One day, my mother told me about an Urdu class being taught every Sunday through the Heritage Language Program offered by the provincial government of Ontario. (It is intriguing that this program was sponsored by the government and not a private initiative.) The program was established in 1977 to provide classes in the languages and cultures of “minority language children” for the purpose of promoting a sense of self-esteem and a fuller understanding of respective cultural backgrounds. This opportunity was attractive to me because I wanted to fully connect to my grandparents and elders in the family at the time. In addition, I was yearning to feel a connection to my homeland which stemmed from my teenage angst to belong somewhere.
I inquired about their class but learned I was past their age limit of 13 years – I was 15 years old at the time. Sensing my disappointment, they suggested I become their teacher assistant and gain some high school volunteer hours through their program, too. “But I don’t even know how to read or write Urdu, let alone teach it!” I thought to myself. My mother still encouraged me to join anyway as I had my grandparents to teach me those skills. She proposed that I learn as I go. I took her proposal as a challenge and joined the program.
Becoming a teacher was not a career path I had considered at that time, as I was interested in studying medicine. It was my positive experience teaching at that program that spurred me to pursue teaching as a career. This step changed my life in ways I could not imagine: Teaching became my main profession and I became invested in ensuring my children spoke Urdu as their first language.
The Reigning Influence of My Grandparents
How was I able to teach in this Urdu program as someone who primarily spoke English? I was able to do so because of my grandparents. They, particularly my Nani, maternal grandmother, and my Dada, paternal grandfather, are the ones who made the effort to teach me reading and writing in Urdu.
My Nani used to live near our house so we would often go to her house after school or during the weekend. Among other life skills, she taught me how to cook, sew, and recite the Quran. Speaking to her in Urdu was one of the ways I kept my fluency in the language alive. In order to help me with teaching my Urdu class, she helped me read simple passages in Urdu books she had at her house. She also encouraged me to wear the shalwar kameez, the traditional dress of Pakistan, which I still wear to this day at home as they have become the clothes I feel most comfortable in. I consider her my closest connection to Pakistani culture and its main language, Urdu.
My Dada, on the other hand, would often visit and stay at our house for several months at a time every year.
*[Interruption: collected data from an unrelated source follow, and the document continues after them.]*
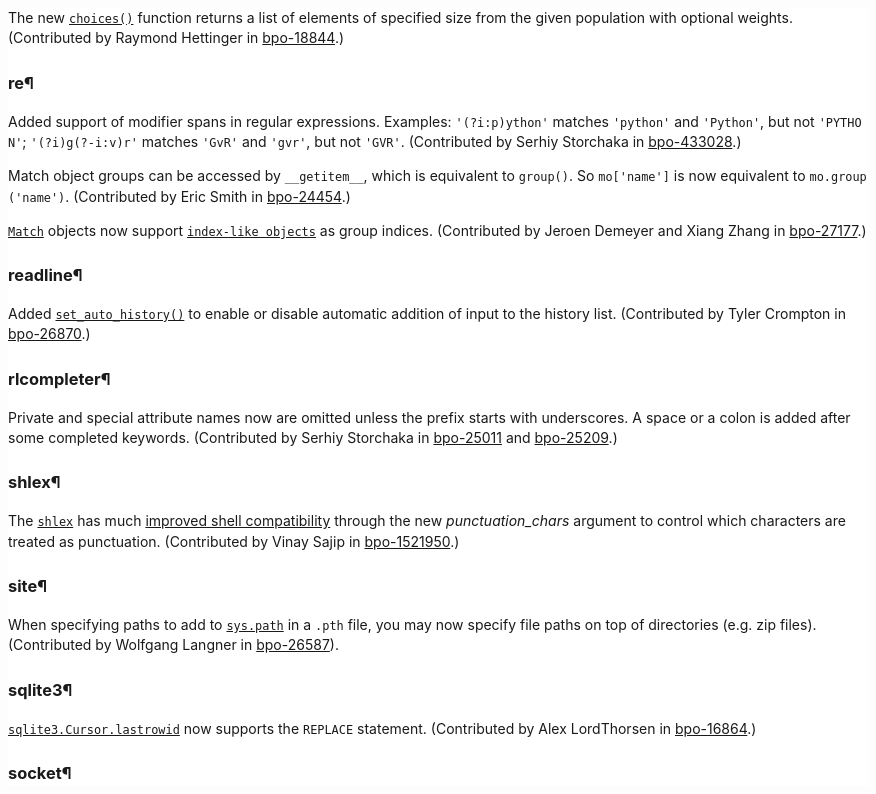 The new [`choices()`](../library/random.md#random.choices "random.choices") function returns a list of elements of specified size from the given population with optional weights. (Contributed by Raymond Hettinger in [bpo-18844](https://bugs.python.org/issue?@action=redirect&bpo=18844).)

### re¶

Added support of modifier spans in regular expressions. Examples: `'(?i:p)ython'` matches `'python'` and `'Python'`, but not `'PYTHON'`; `'(?i)g(?-i:v)r'` matches `'GvR'` and `'gvr'`, but not `'GVR'`. (Contributed by Serhiy Storchaka in [bpo-433028](https://bugs.python.org/issue?@action=redirect&bpo=433028).)

Match object groups can be accessed by `__getitem__`, which is equivalent to `group()`. So `mo['name']` is now equivalent to `mo.group('name')`. (Contributed by Eric Smith in [bpo-24454](https://bugs.python.org/issue?@action=redirect&bpo=24454).)

[`Match`](../library/re.md#re.Match "re.Match") objects now support [`index-like objects`](../reference/datamodel.md#object.__index__ "object.__index__") as group indices. (Contributed by Jeroen Demeyer and Xiang Zhang in [bpo-27177](https://bugs.python.org/issue?@action=redirect&bpo=27177).)

### readline¶

Added [`set_auto_history()`](../library/readline.md#readline.set_auto_history "readline.set_auto_history") to enable or disable automatic addition of input to the history list. (Contributed by Tyler Crompton in [bpo-26870](https://bugs.python.org/issue?@action=redirect&bpo=26870).)

### rlcompleter¶

Private and special attribute names now are omitted unless the prefix starts with underscores. A space or a colon is added after some completed keywords. (Contributed by Serhiy Storchaka in [bpo-25011](https://bugs.python.org/issue?@action=redirect&bpo=25011) and [bpo-25209](https://bugs.python.org/issue?@action=redirect&bpo=25209).)

### shlex¶

The [`shlex`](../library/shlex.md#shlex.shlex "shlex.shlex") has much [improved shell compatibility](../library/shlex.md#improved-shell-compatibility) through the new _punctuation_chars_ argument to control which characters are treated as punctuation. (Contributed by Vinay Sajip in [bpo-1521950](https://bugs.python.org/issue?@action=redirect&bpo=1521950).)

### site¶

When specifying paths to add to [`sys.path`](../library/sys.md#sys.path "sys.path") in a `.pth` file, you may now specify file paths on top of directories (e.g. zip files). (Contributed by Wolfgang Langner in [bpo-26587](https://bugs.python.org/issue?@action=redirect&bpo=26587)).

### sqlite3¶

[`sqlite3.Cursor.lastrowid`](../library/sqlite3.md#sqlite3.Cursor.lastrowid "sqlite3.Cursor.lastrowid") now supports the `REPLACE` statement. (Contributed by Alex LordThorsen in [bpo-16864](https://bugs.python.org/issue?@action=redirect&bpo=16864).)

### socket¶
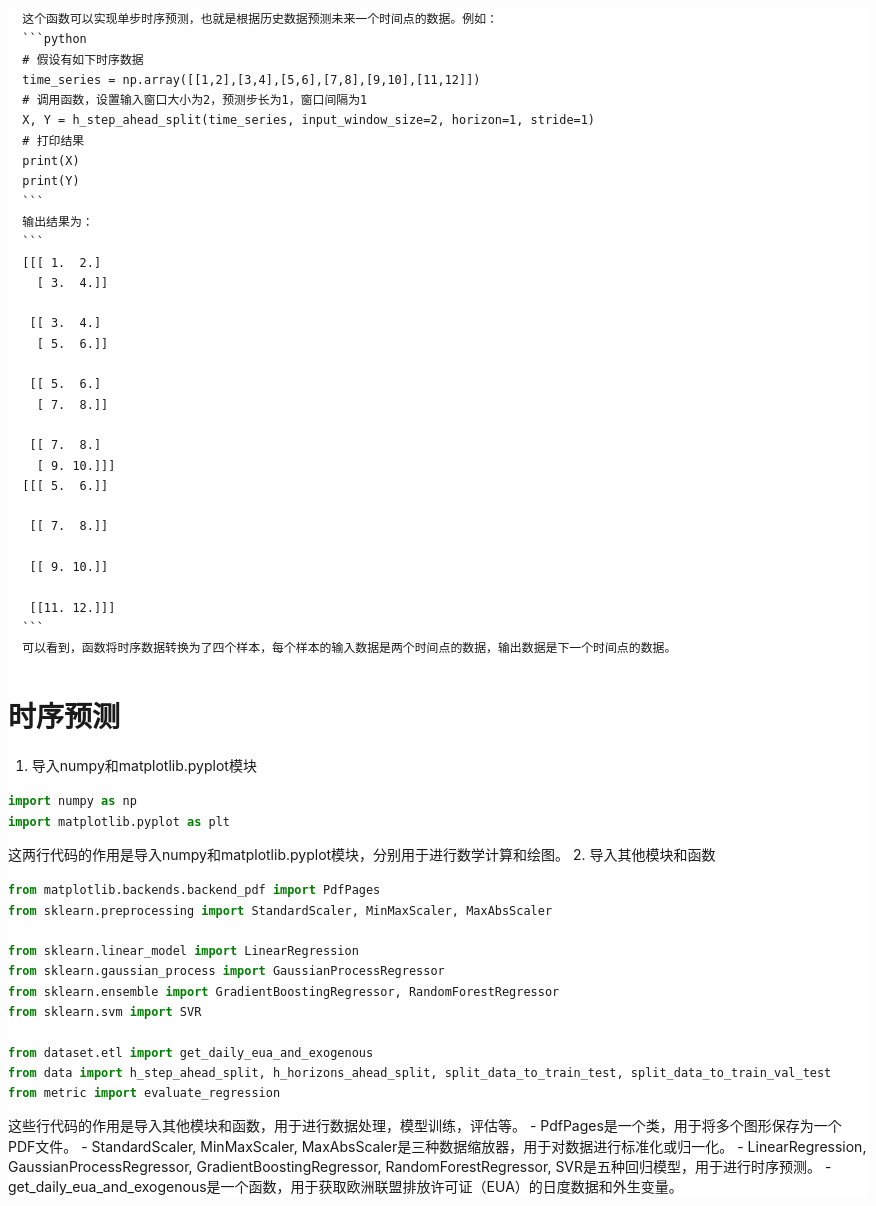       这个函数可以实现单步时序预测，也就是根据历史数据预测未来一个时间点的数据。例如：
      ```python
      # 假设有如下时序数据
      time_series = np.array([[1,2],[3,4],[5,6],[7,8],[9,10],[11,12]])
      # 调用函数，设置输入窗口大小为2，预测步长为1，窗口间隔为1
      X, Y = h_step_ahead_split(time_series, input_window_size=2, horizon=1, stride=1)
      # 打印结果
      print(X)
      print(Y)
      ```
      输出结果为：
      ```
      [[[ 1.  2.]
        [ 3.  4.]]

       [[ 3.  4.]
        [ 5.  6.]]

       [[ 5.  6.]
        [ 7.  8.]]

       [[ 7.  8.]
        [ 9. 10.]]]
      [[[ 5.  6.]]

       [[ 7.  8.]]

       [[ 9. 10.]]

       [[11. 12.]]]
      ```
      可以看到，函数将时序数据转换为了四个样本，每个样本的输入数据是两个时间点的数据，输出数据是下一个时间点的数据。

# 时序预测
  1. 导入numpy和matplotlib.pyplot模块
  ```python
  import numpy as np
  import matplotlib.pyplot as plt
  ```
  这两行代码的作用是导入numpy和matplotlib.pyplot模块，分别用于进行数学计算和绘图。
  2. 导入其他模块和函数
  ```python
  from matplotlib.backends.backend_pdf import PdfPages
  from sklearn.preprocessing import StandardScaler, MinMaxScaler, MaxAbsScaler

  from sklearn.linear_model import LinearRegression
  from sklearn.gaussian_process import GaussianProcessRegressor
  from sklearn.ensemble import GradientBoostingRegressor, RandomForestRegressor
  from sklearn.svm import SVR

  from dataset.etl import get_daily_eua_and_exogenous
  from data import h_step_ahead_split, h_horizons_ahead_split, split_data_to_train_test, split_data_to_train_val_test
  from metric import evaluate_regression
  ```
  这些行代码的作用是导入其他模块和函数，用于进行数据处理，模型训练，评估等。
    - PdfPages是一个类，用于将多个图形保存为一个PDF文件。
    - StandardScaler, MinMaxScaler, MaxAbsScaler是三种数据缩放器，用于对数据进行标准化或归一化。
    - LinearRegression, GaussianProcessRegressor, GradientBoostingRegressor, RandomForestRegressor, SVR是五种回归模型，用于进行时序预测。
    - get_daily_eua_and_exogenous是一个函数，用于获取欧洲联盟排放许可证（EUA）的日度数据和外生变量。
He was a great storyteller. I intently listened to all the stories he shared about his youth, our extended family, and our ancestors. Through him, I learned about Pakistan’s history from the time of the Partition – when the British Empire split the subcontinent into present day Pakistan and India in 1947. It was quite the tumultuous event. He also shared many Urdu poems with me that had an eloquence and depth of meaning. Overall, he shared a plethora of knowledge and wisdom with me. The summer before I began my volunteer work as an Urdu teacher assistant, he sat down on an almost daily basis to teach me reading and writing in Urdu. He would help me read the passage from a school text, then make me copy the passage down in a notebook, and then make me write it again while listening to him read it aloud. In that respect, he was quite thorough in developing my Urdu reading and writing skills. I owe it to him that I can now read Urdu stories to my children.
I credit both my grandparents in helping me become fluent in the Urdu language. May Allah reward both my grandparents for the efforts they made in raising me!
Coming Back Full Circle
Experiencing the love for the Urdu language through my grandparents has inspired me to transfer that love to my children. Before my children were born, it was important to me that my husband valued it as much as me, if not more. Thankfully, he and his family are completely fluent in speaking, reading, and writing – enough that they think in this language, unlike me. My husband also has an appreciation for Urdu poetry, similar to my late Dada. I feel that he would have loved my husband’s company.
Due to these reasons, I was able to take on the initiative to talk to my own children in Urdu from birth. I had much help from my husband and his family, and my own parents who were thrilled to be on board with this initiative. For my children’s home education, I teach all academic subjects in Urdu, and I also translate and add Urdu subtitles to English books. Moreover, I prepare their homeschool lessons, posters, and worksheets in Urdu. It is my hope that by constantly seeing material in Urdu, my children will read and write the language faster this way. I have stayed dedicated to this initiative for the past 4 years since my firstborn, and I hope to keep going until they reach adulthood, with Allah’s permission.
In order for my children to have a close relationship with their grandparents, I am pleased to see my children being able to communicate with them in Urdu with ease. It is the first language of my children – the language they think in.